Good TV is ex­pen­sive: NBC paid $963 mil­lion to broad­cast the 2018 Olympics. Of course, com­pa­nies need to pro­tect the value of their ser­vices by mak­ing them scarce.

But the In­ter­net also has the po­ten­tial to get a gen­er­a­tion that might never buy ca­ble to pay for TV on­line.

As broad­band In­ter­net be­came com­mon, some chan­nels be­gan stream­ing as a ben­e­fit to ca­ble sub­scribers. With a log-in from your pay TV provider, you could use a TV Ev­ery­where app on your phone or a web browser. This fu­eled shar­ing be­cause for years us­ing a TV Ev­ery­where log-in was the only easy way to watch on­line.
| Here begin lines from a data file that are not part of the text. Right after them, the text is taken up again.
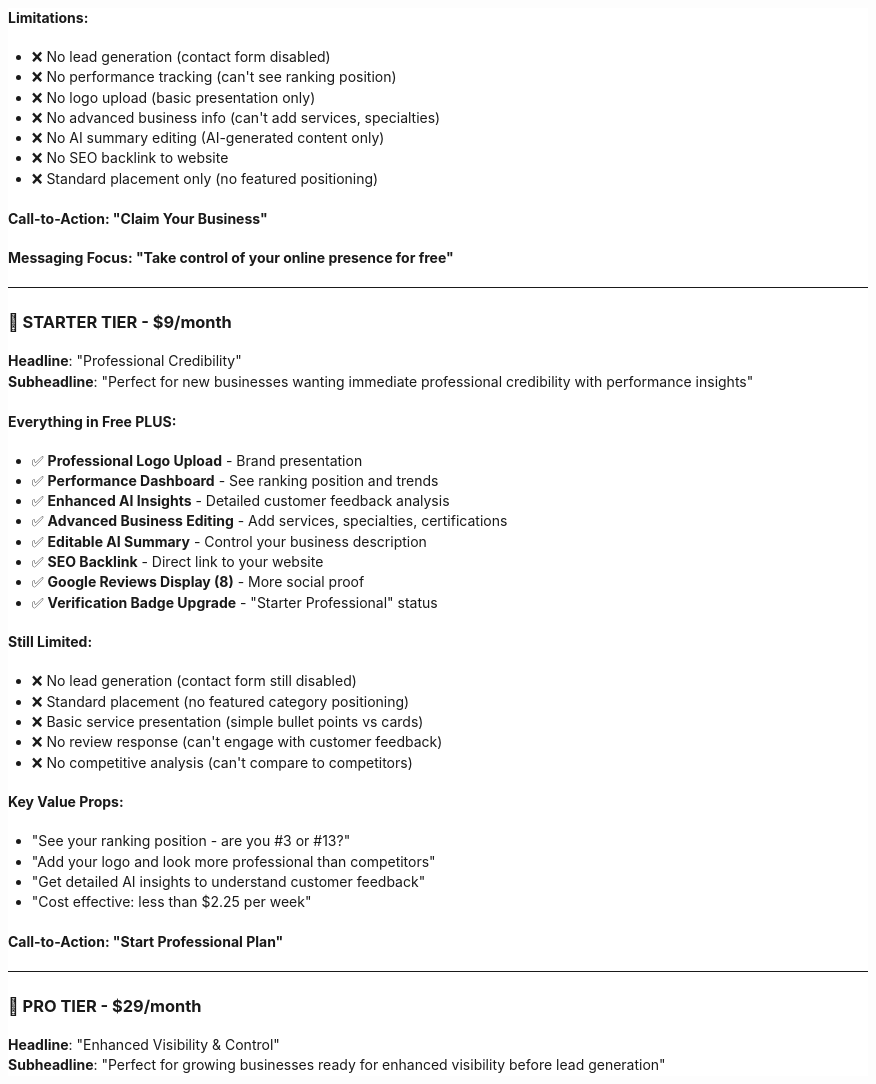 #### **Limitations:**
- ❌ No lead generation (contact form disabled)
- ❌ No performance tracking (can't see ranking position)
- ❌ No logo upload (basic presentation only)
- ❌ No advanced business info (can't add services, specialties)
- ❌ No AI summary editing (AI-generated content only)
- ❌ No SEO backlink to website
- ❌ Standard placement only (no featured positioning)

#### **Call-to-Action**: "Claim Your Business"
#### **Messaging Focus**: "Take control of your online presence for free"

---

### **🚀 STARTER TIER - $9/month**
**Headline**: "Professional Credibility"  
**Subheadline**: "Perfect for new businesses wanting immediate professional credibility with performance insights"

#### **Everything in Free PLUS:**
- ✅ **Professional Logo Upload** - Brand presentation
- ✅ **Performance Dashboard** - See ranking position and trends  
- ✅ **Enhanced AI Insights** - Detailed customer feedback analysis
- ✅ **Advanced Business Editing** - Add services, specialties, certifications
- ✅ **Editable AI Summary** - Control your business description
- ✅ **SEO Backlink** - Direct link to your website
- ✅ **Google Reviews Display (8)** - More social proof
- ✅ **Verification Badge Upgrade** - "Starter Professional" status

#### **Still Limited:**
- ❌ No lead generation (contact form still disabled)
- ❌ Standard placement (no featured category positioning)
- ❌ Basic service presentation (simple bullet points vs cards)
- ❌ No review response (can't engage with customer feedback)
- ❌ No competitive analysis (can't compare to competitors)

#### **Key Value Props:**
- "See your ranking position - are you #3 or #13?"
- "Add your logo and look more professional than competitors"
- "Get detailed AI insights to understand customer feedback"
- "Cost effective: less than $2.25 per week"

#### **Call-to-Action**: "Start Professional Plan"

---

### **🌟 PRO TIER - $29/month**
**Headline**: "Enhanced Visibility & Control"  
**Subheadline**: "Perfect for growing businesses ready for enhanced visibility before lead generation"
But since the 2014 Win­ter Olympics, TV has come a long way in catch­ing up with the In­ter­net. Some of the most pop­u­lar net­works, such as HBO and CBS, joined Net­flix in sell­ing stream­ing di­rectly. There is still no way to buy on­line ac­cess to only the Olympics from NBC, but there are now ways to get the equiv­a­lent of a ca­ble TV pack­age through an app. Ca­ble-cut­ting ser­vices of­fer a patch­work of stream­ing chan­nels.

Now that the busi­ness of TV on the In­ter­net is grow­ing, it puts pass­word shar­ing in a dif­fer­ent light.

Brett Sap­ping­ton, a di­rec­tor of re­search at Park As­so­ciates, es­ti­mates that shar­ing cost the TV in­dus­try $3.5 bil­lion in 2017. But he’s not just wag­ging a fin­ger at us. “Ul­ti­mately, the so­lu­tion is to turn it into a mar­ket op­por­tu­nity, rather than a rea­son to en­force strict rules,” Sap­ping­ton told me. “Do you re­ally want to be in a po­si­tion where you are su­ing your own cus­tomers?”

Most peo­ple want to do the right thing, or at least the easy thing. But now TV is scat­tered among so many of­fers — ca­ble providers and stream­ing ser­vices, all with dif­fer­ent con­tent — that it can be hard to tell when it’s worth pay­ing for a ser­vice. Sam­pling off a friend’s ac­count can be the gate­way to fully sub­scrib­ing, or de­cid­ing you’re in­ter­ested only in the Olympics.

HBO, for one, has fo­cused on build­ing a fan base. It gives free stream­ing ac­cess to stu­dents who live on cam­pus at dozens of univer­si­ties.

When house­holds take on free tri­als of stream­ing ser­vices, about half the time they end up sub­scrib­ing to at least one, Sap­ping­ton said. TV providers just have to fig­ure out how to treat folks dip­ping into their ser­vices like po­ten­tial cus­tomers rather than crim­i­nals.

Why should TV providers de­cide whom you con­sider close?